WHAT IS NEEDED: For each line below with the word "ntrianglerighteq", write out a copy.

INPUT RECORDS:
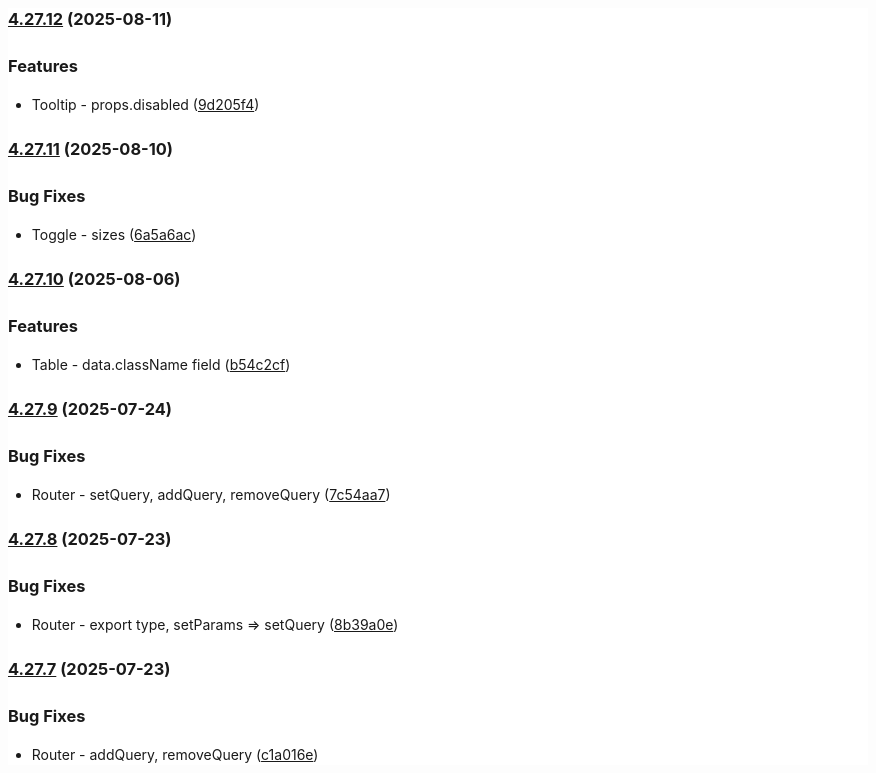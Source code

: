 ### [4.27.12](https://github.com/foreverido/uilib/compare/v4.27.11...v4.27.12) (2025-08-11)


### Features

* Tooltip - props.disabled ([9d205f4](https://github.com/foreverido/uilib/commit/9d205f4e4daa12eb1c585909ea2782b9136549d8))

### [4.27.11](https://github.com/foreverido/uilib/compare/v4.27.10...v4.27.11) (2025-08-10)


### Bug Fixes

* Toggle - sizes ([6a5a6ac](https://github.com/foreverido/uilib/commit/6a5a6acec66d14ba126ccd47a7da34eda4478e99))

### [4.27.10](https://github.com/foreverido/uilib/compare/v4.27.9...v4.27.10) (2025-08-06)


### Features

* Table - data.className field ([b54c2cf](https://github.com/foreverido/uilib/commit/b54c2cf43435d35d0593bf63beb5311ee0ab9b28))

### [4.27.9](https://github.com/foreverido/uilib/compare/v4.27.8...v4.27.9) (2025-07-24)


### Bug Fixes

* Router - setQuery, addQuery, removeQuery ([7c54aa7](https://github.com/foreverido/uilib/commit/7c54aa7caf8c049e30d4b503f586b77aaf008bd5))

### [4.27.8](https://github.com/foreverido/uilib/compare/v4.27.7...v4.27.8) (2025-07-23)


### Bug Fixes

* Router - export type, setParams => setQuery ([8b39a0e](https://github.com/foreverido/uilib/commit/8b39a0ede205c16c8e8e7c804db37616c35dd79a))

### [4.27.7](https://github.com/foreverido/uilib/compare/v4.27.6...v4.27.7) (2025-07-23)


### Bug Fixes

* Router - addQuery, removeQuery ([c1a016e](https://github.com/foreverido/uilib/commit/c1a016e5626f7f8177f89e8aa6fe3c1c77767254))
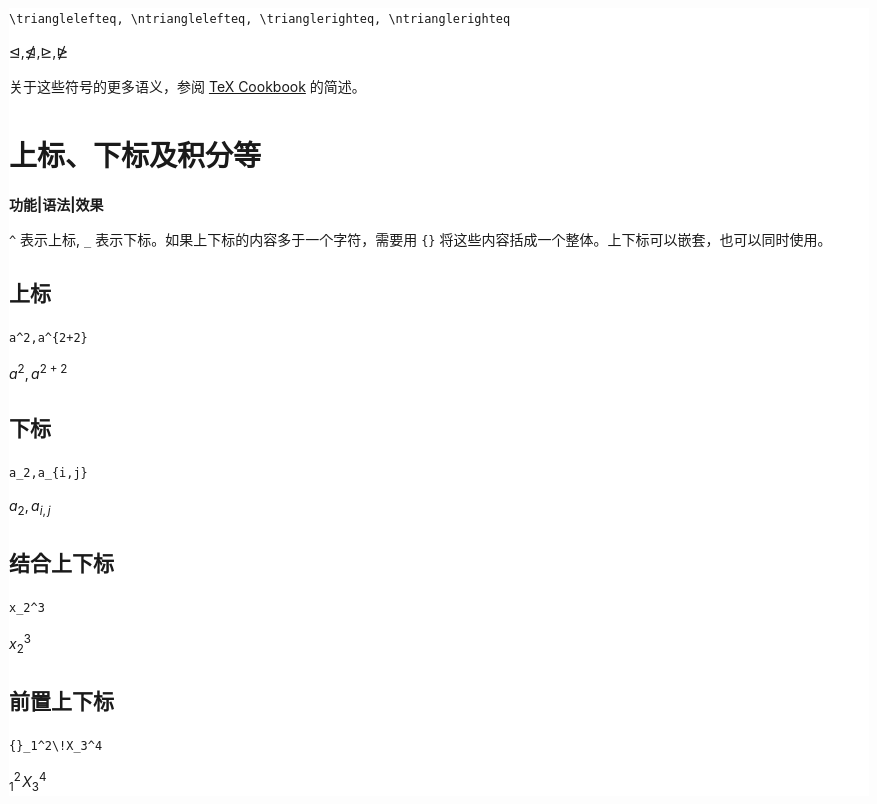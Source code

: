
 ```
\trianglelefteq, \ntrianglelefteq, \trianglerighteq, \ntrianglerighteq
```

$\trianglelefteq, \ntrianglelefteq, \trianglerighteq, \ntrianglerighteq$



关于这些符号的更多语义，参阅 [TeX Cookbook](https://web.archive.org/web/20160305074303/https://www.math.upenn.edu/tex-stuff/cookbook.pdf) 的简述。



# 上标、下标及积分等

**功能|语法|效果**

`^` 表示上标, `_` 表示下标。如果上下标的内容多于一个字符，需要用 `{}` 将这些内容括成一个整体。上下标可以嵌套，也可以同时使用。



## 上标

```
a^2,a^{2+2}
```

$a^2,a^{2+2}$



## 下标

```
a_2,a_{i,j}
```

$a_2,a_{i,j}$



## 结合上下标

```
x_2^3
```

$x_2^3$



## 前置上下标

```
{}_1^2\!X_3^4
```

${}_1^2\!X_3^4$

==

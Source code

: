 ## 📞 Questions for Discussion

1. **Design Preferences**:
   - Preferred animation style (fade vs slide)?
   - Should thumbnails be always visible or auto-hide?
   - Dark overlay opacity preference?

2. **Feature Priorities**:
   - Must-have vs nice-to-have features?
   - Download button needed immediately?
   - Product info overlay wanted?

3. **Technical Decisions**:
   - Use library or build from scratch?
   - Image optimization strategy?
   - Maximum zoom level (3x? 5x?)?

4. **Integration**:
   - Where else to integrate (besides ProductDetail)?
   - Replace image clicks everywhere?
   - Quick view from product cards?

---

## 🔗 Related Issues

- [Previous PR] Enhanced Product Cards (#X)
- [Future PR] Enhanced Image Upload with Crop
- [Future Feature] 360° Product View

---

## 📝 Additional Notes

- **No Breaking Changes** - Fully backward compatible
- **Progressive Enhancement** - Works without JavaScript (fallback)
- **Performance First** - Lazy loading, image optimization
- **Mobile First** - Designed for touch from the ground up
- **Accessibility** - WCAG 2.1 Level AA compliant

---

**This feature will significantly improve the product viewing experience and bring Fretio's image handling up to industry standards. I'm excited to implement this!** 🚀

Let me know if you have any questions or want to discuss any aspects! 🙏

ANSWER BELOW:
\trianglelefteq, \ntrianglelefteq, \trianglerighteq, \ntrianglerighteq
$\trianglelefteq, \ntrianglelefteq, \trianglerighteq, \ntrianglerighteq$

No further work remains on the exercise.